::: SUPPLIED INFORMATION :::

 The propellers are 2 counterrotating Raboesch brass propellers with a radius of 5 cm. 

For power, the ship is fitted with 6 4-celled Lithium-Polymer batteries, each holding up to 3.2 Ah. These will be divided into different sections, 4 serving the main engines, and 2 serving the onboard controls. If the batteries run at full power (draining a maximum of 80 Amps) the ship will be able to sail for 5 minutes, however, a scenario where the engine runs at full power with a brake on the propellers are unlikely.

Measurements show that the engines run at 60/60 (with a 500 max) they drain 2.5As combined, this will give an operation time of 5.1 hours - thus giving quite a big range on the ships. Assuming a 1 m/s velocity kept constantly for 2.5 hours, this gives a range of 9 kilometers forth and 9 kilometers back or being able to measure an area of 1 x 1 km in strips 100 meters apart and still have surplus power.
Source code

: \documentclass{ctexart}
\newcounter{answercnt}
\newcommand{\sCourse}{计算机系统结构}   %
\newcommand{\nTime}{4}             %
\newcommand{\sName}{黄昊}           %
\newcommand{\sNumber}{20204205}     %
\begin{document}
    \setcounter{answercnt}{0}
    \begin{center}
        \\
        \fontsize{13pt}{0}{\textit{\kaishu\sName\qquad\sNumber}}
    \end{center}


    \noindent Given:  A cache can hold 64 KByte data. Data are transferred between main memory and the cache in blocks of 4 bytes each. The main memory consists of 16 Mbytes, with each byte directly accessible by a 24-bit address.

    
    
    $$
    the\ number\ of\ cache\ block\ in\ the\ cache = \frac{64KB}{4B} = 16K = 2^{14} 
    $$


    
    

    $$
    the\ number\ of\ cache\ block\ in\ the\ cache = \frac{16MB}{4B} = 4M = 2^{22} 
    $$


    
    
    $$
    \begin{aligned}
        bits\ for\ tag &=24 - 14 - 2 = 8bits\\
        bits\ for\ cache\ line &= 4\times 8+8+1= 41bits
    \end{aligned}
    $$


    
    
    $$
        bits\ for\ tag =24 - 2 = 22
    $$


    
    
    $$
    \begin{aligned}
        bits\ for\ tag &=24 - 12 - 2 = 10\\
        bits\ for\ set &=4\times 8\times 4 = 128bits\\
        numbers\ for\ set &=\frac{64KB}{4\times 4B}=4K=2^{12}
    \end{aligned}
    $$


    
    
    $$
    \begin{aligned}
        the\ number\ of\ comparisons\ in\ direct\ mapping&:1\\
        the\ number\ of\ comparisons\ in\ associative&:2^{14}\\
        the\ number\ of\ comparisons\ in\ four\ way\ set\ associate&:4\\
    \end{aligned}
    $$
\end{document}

:::

- _YOUR GOAL_
All of the records go in your answer, copied exactly.

- _COMPLETED EXERCISE_
 The propellers are 2 counterrotating Raboesch brass propellers with a radius of 5 cm. 

For power, the ship is fitted with 6 4-celled Lithium-Polymer batteries, each holding up to 3.2 Ah. These will be divided into different sections, 4 serving the main engines, and 2 serving the onboard controls. If the batteries run at full power (draining a maximum of 80 Amps) the ship will be able to sail for 5 minutes, however, a scenario where the engine runs at full power with a brake on the propellers are unlikely.

Measurements show that the engines run at 60/60 (with a 500 max) they drain 2.5As combined, this will give an operation time of 5.1 hours - thus giving quite a big range on the ships. Assuming a 1 m/s velocity kept constantly for 2.5 hours, this gives a range of 9 kilometers forth and 9 kilometers back or being able to measure an area of 1 x 1 km in strips 100 meters apart and still have surplus power.
Source code

: \documentclass{ctexart}
\newcounter{answercnt}
\newcommand{\sCourse}{计算机系统结构}   %
\newcommand{\nTime}{4}             %
\newcommand{\sName}{黄昊}           %
\newcommand{\sNumber}{20204205}     %
\begin{document}
    \setcounter{answercnt}{0}
    \begin{center}
        \\
        \fontsize{13pt}{0}{\textit{\kaishu\sName\qquad\sNumber}}
    \end{center}


    \noindent Given:  A cache can hold 64 KByte data. Data are transferred between main memory and the cache in blocks of 4 bytes each. The main memory consists of 16 Mbytes, with each byte directly accessible by a 24-bit address.

    
    
    $$
    the\ number\ of\ cache\ block\ in\ the\ cache = \frac{64KB}{4B} = 16K = 2^{14} 
    $$


    
    

    $$
    the\ number\ of\ cache\ block\ in\ the\ cache = \frac{16MB}{4B} = 4M = 2^{22} 
    $$


    
    
    $$
    \begin{aligned}
        bits\ for\ tag &=24 - 14 - 2 = 8bits\\
        bits\ for\ cache\ line &= 4\times 8+8+1= 41bits
    \end{aligned}
    $$


    
    
    $$
        bits\ for\ tag =24 - 2 = 22
    $$


    
    
    $$
    \begin{aligned}
        bits\ for\ tag &=24 - 12 - 2 = 10\\
        bits\ for\ set &=4\times 8\times 4 = 128bits\\
        numbers\ for\ set &=\frac{64KB}{4\times 4B}=4K=2^{12}
    \end{aligned}
    $$


    
    
    $$
    \begin{aligned}
        the\ number\ of\ comparisons\ in\ direct\ mapping&:1\\
        the\ number\ of\ comparisons\ in\ associative&:2^{14}\\
        the\ number\ of\ comparisons\ in\ four\ way\ set\ associate&:4\\
    \end{aligned}
    $$
\end{document}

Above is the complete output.